A few days ago we received the following printed letter from the Society, making inquiries as to what disposition we had made of its "Broadsides," and also asking for information upon a subject intimately connected with its extremely loyal mission:
Office of the New England Loyal Publication Society, No. 8 Studio Building, Boston, Jan. 23d, 1865.
Eds. Statesman, Walla Walla, W. T.:—The Directors of the New England Loyal Publication Society request you to favor them with a reply to the following questions.
1. Have you made use of the broadsides which the Society has heretofore sent you in the making up of your paper; and if so, have you made use of them frequently or seldom?
2. Are the opinions which the Society has maintained in its publications generally acceptable in your region?
3. What is the feeling in your neighborhood in regard to the admission of the freed blacks to the rights of citizenship?
Per order,
J. B. THAYER, SECRETARY.
As the foregoing letter came to us in printed form, we suppose there is no impropriety in our re-printing it, and giving it a conspicuous place in our columns; and besides, this loyal matter ought to have a wide circulation and be made known to the public in general. Therefore we take this newspaporial method of answering the questions.
To the first interrogatory, then, we have to say that we have made no use whatever of the Society's "broadsides" in the making up of our paper, for the reason that we considered them unfit for the columns of any respectable paper.
To the second question, we answer that the opinions maintained by the Society in their publications are not generally acceptable in this region, though a small minority endorse them.

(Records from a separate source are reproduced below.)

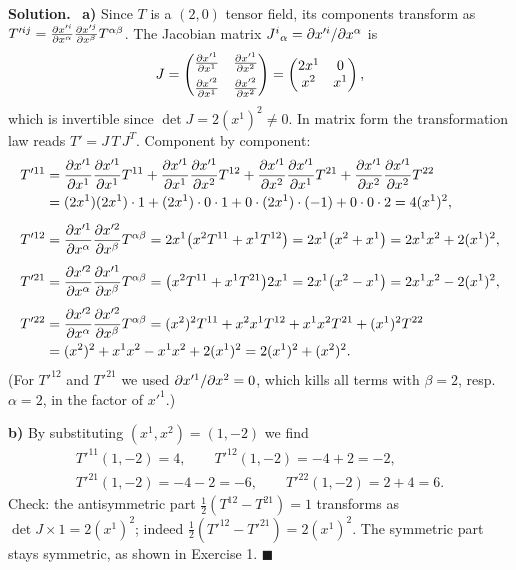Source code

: \documentclass[11pt,a4paper]{article}
\numberwithin{equation}{subsection}
\newenvironment{solution}{\par\noindent\textbf{\textcolor{excol!70!black}{Solution.}}\ }{\hfill$\blacksquare$\par\medskip}
\newcommand{\added}[1]{{\color{teal!60!black}#1}}
\begin{document}
\begin{solution}
\textbf{a)} Since $T$ is a $(2,0)$ tensor field, its components transform as $T'^{ij}=\frac{\partial x'^i}{\partial x^\alpha}\frac{\partial x'^j}{\partial x^\beta}T^{\alpha\beta}$. The Jacobian matrix $J^i{}_\alpha=\partial x'^i/\partial x^\alpha$ is
\[
  J=\begin{pmatrix}\frac{\partial x'^1}{\partial x^1}&\frac{\partial x'^1}{\partial x^2}\\[1ex]\frac{\partial x'^2}{\partial x^1}&\frac{\partial x'^2}{\partial x^2}\end{pmatrix}
  =\begin{pmatrix}2x^1&0\\ x^2&x^1\end{pmatrix},
\]
which is invertible since $\det J=2(x^1)^2\neq0$. In matrix form the transformation law reads $T'=J\,T\,J^T$. Component by component:
\begin{align*}
  T'^{11}&=\frac{\partial x'^1}{\partial x^1}\frac{\partial x'^1}{\partial x^1}T^{11}+\frac{\partial x'^1}{\partial x^1}\frac{\partial x'^1}{\partial x^2}T^{12}+\frac{\partial x'^1}{\partial x^2}\frac{\partial x'^1}{\partial x^1}T^{21}+\frac{\partial x'^1}{\partial x^2}\frac{\partial x'^1}{\partial x^2}T^{22}\\
  &=(2x^1)(2x^1)\cdot1+(2x^1)\cdot0\cdot1+0\cdot(2x^1)\cdot(-1)+0\cdot0\cdot2=4(x^1)^2,\\[1ex]
  T'^{12}&=\frac{\partial x'^1}{\partial x^\alpha}\frac{\partial x'^2}{\partial x^\beta}T^{\alpha\beta}=2x^1\big(x^2T^{11}+x^1T^{12}\big)=2x^1\big(x^2+x^1\big)=2x^1x^2+2(x^1)^2,\\[1ex]
  T'^{21}&=\frac{\partial x'^2}{\partial x^\alpha}\frac{\partial x'^1}{\partial x^\beta}T^{\alpha\beta}=\big(x^2T^{11}+x^1T^{21}\big)2x^1=2x^1\big(x^2-x^1\big)=2x^1x^2-2(x^1)^2,\\[1ex]
  T'^{22}&=\frac{\partial x'^2}{\partial x^\alpha}\frac{\partial x'^2}{\partial x^\beta}T^{\alpha\beta}=(x^2)^2T^{11}+x^2x^1T^{12}+x^1x^2T^{21}+(x^1)^2T^{22}\\
  &=(x^2)^2+x^1x^2-x^1x^2+2(x^1)^2=2(x^1)^2+(x^2)^2 .
\end{align*}
(For $T'^{12}$ and $T'^{21}$ we used $\partial x'^1/\partial x^2=0$, which kills all terms with $\beta=2$, resp.\ $\alpha=2$, in the factor of $x'^1$.)

\textbf{b)} By substituting $(x^1,x^2)=(1,-2)$ we find
\begin{gather*}
  T'^{11}(1,-2)=4,\qquad T'^{12}(1,-2)=-4+2=-2,\\ T'^{21}(1,-2)=-4-2=-6,\qquad T'^{22}(1,-2)=2+4=6 .
\end{gather*}
\added{Check: the antisymmetric part $\frac12(T^{12}-T^{21})=1$ transforms as $\det J\times1=2(x^1)^2$; indeed $\frac12(T'^{12}-T'^{21})=2(x^1)^2$. The symmetric part stays symmetric, as shown in Exercise 1.}
\end{solution}
\end{document}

To the third, we reply that the feeling in this neighborhood in regard to the admission of the freed blacks to the rights of citizenship, is decidedly hostile thereto. The people of this section have not yet attained that "high moral culture" which predominates to such an enlarged extent in most loyal Massachusetts, and which exults in the belief that the African is the equal, if not the superior, of the white American citizen. Our people reject the idea accepted by the people of Massachusetts, that "all men are equal." They cling to the prejudice, if it is a prejudice, that the white is the superior race—that nature endowed the white race from the beginning with superior mental powers; and that no amount of legislation or education can alter this condition of things. In brief, our people, at least a large majority of them, are unalterably opposed to negro equality and their admission to the rights of citizenship. If Massachusetts thinks it is a good thing, we have no objections; but let her "ply her vocation" in her own dominions, for we of this latitude can't perceive the beauties to result from a miscegenation policy.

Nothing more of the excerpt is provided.